Review of 'Classical Controversies'

Review of Kim Beerden and Timo Epping (eds) Classical Controversies: Reception of Greco-Roman Antiquity in the Twenty-First Century (Leiden: Sidestone Press, 2022), Journal of Anthropological Research 80 (1), Spring 2024, 98-9.

Classics, as a discipline, has often been bedevilled in recent times by the need to assert its ‘relevance’ to the modern world. This timely and thought-provoking collection of essays demonstrates that the stakes of such ‘relevance’ can be all too high when the contemporary appropriations of antiquity in question often fuel extreme right-wing political agendas. The ‘controversies’ of the volume’s title are subdivided into two main sections, dealing respectively with politicised appeals to the ancient world (with a particular focus on Sparta and the far right in recent American, Scandinavian, and German politics) and problems in contemporary heritage ethics, centred around the Dutch National Museum of Antiquities (RMO) in Leiden.

Two introductory essays, by Kim Beerden and Frederick G. Naerebout respectively, frame the collection in activist terms, with the latter’s manifesto for ‘stop[ping] the steal’ of Classics by political extremists even suggesting that Greco-Roman culture should be torn from its pedestal and that an interconnected and transchronological ‘global antiquity’ should be taught at universities instead (a shame, perhaps, that these recommendations could not have been more extensively fleshed out and theoretically underpinned?).

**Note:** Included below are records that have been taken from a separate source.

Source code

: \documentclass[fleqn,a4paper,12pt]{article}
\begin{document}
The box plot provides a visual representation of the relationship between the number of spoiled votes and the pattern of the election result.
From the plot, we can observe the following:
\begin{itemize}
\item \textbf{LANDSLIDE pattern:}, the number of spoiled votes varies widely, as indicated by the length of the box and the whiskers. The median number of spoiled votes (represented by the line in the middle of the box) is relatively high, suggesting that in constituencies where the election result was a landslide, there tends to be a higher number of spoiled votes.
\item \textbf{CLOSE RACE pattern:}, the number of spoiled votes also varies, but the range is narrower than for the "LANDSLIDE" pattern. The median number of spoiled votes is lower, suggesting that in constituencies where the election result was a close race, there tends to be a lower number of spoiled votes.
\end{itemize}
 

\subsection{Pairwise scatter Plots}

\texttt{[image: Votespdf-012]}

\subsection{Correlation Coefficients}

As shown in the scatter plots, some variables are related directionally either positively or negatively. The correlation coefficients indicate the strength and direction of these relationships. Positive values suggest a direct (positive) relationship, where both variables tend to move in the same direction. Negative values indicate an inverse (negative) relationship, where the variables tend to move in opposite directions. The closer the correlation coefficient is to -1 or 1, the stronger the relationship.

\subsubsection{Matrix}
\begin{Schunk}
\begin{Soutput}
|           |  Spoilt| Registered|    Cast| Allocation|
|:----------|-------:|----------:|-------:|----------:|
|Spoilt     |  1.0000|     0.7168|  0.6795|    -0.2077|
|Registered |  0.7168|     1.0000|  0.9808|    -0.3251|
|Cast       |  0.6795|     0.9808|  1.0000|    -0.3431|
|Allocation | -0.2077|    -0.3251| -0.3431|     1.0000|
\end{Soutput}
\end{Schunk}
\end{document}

Beerden’s preface, meanwhile, represents one of the volume’s more valuable contributions, in that it stresses the ideological nature of any engagement with antiquity, alongside a rousing call to action: scholars in the field should not shy away from becoming involved in and commenting on current affairs and debates, whilst simultaneously contributing in positive fashion to the ways in which society perceives their discipline.

In one sense, the volume encapsulates some of the advantages and pitfalls of contemporary classical reception in parvo. For instance, some of the articles in Part II (Controversies and Literary Traditions) appear problematically under-theorised in terms of the methodology of using the internet as a source or engaging with meme culture, or simply make an argument based on a handful of not necessarily representative examples, without paying due attention to the dynamic interplay of text and context. Such omissions are especially surprising given that classicists’ attitudes to the ancient sources would surely never have been so slapdash.

Of the three essays which present Spartan reception as a form of case study (though this is never explicitly stated), Julia Müller’s chapter stands out for its originality and coherence in analysing the use of Spartan imagery and propaganda in the far-right Identitarian movement in France and Germany. Drawing more on visual motifs and the film 300 than on any engagement with ancient sources, the Identitäre Bewegung Deutschland use the lambda symbol as a less tainted substitute for more traditional neo-Nazi symbols such as the swastika or the black sun, decorating everything from masks and cigarette lighters to fake shields during their performative ‘neo-Spartan’ cosplay at political demonstrations.

Other chapters of interest include Marco Gay’s analysis of the trope of ‘Aeneas as asylum-seeker’ in current Italian debates on the migrant crisis, and Barbara Holler’s analysis of depictions of classicists in contemporary fiction, which tend to perpetuate “stale, pale, male” stereotypes about the discipline. She suggests that more inclusive characterisations in fiction might contribute to shifting unhelpful perceptions and making Classics more welcoming to a diverse cross-section of society.

The essays in Section III, on controversies in museums and heritage ethics, feel somewhat less heterogeneous, and contain some very thought-provoking reflections on the presentation of death, queering museum collections and museological praxis, and the problematic deployment of inherently Orientalising colonialist stereotypes in a popular Dutch children’s book series, Dummie de Mummie, which was later co-opted into museum outreach programmes for younger visitors at the RMO. Patricia Kret’s article on Graeco-Roman death in contemporary museum display can be singled out here for its detailed analysis of approaches to death in a range of museal settings, from permanent collections to more temporary experimental exhibitions which allow for greater focus on rituals and individual stories, as well as for its suggestions of ways in which mortuary artefacts and even human remains can be presented sensitively yet creatively, without necessarily having to be subordinated to dominant cultural frameworks.

Overall, although the coherence of the collection or its representativeness could be questioned, such niggles are often apparent when dealing with a volume originating from a specific conference. The editors have nevertheless done a valuable job in highlighting some of the more problematic – and indeed controversial – aspects of contemporary classical reception, and the volume certainly offers ample food for thought, as well as providing a useful springboard for future research.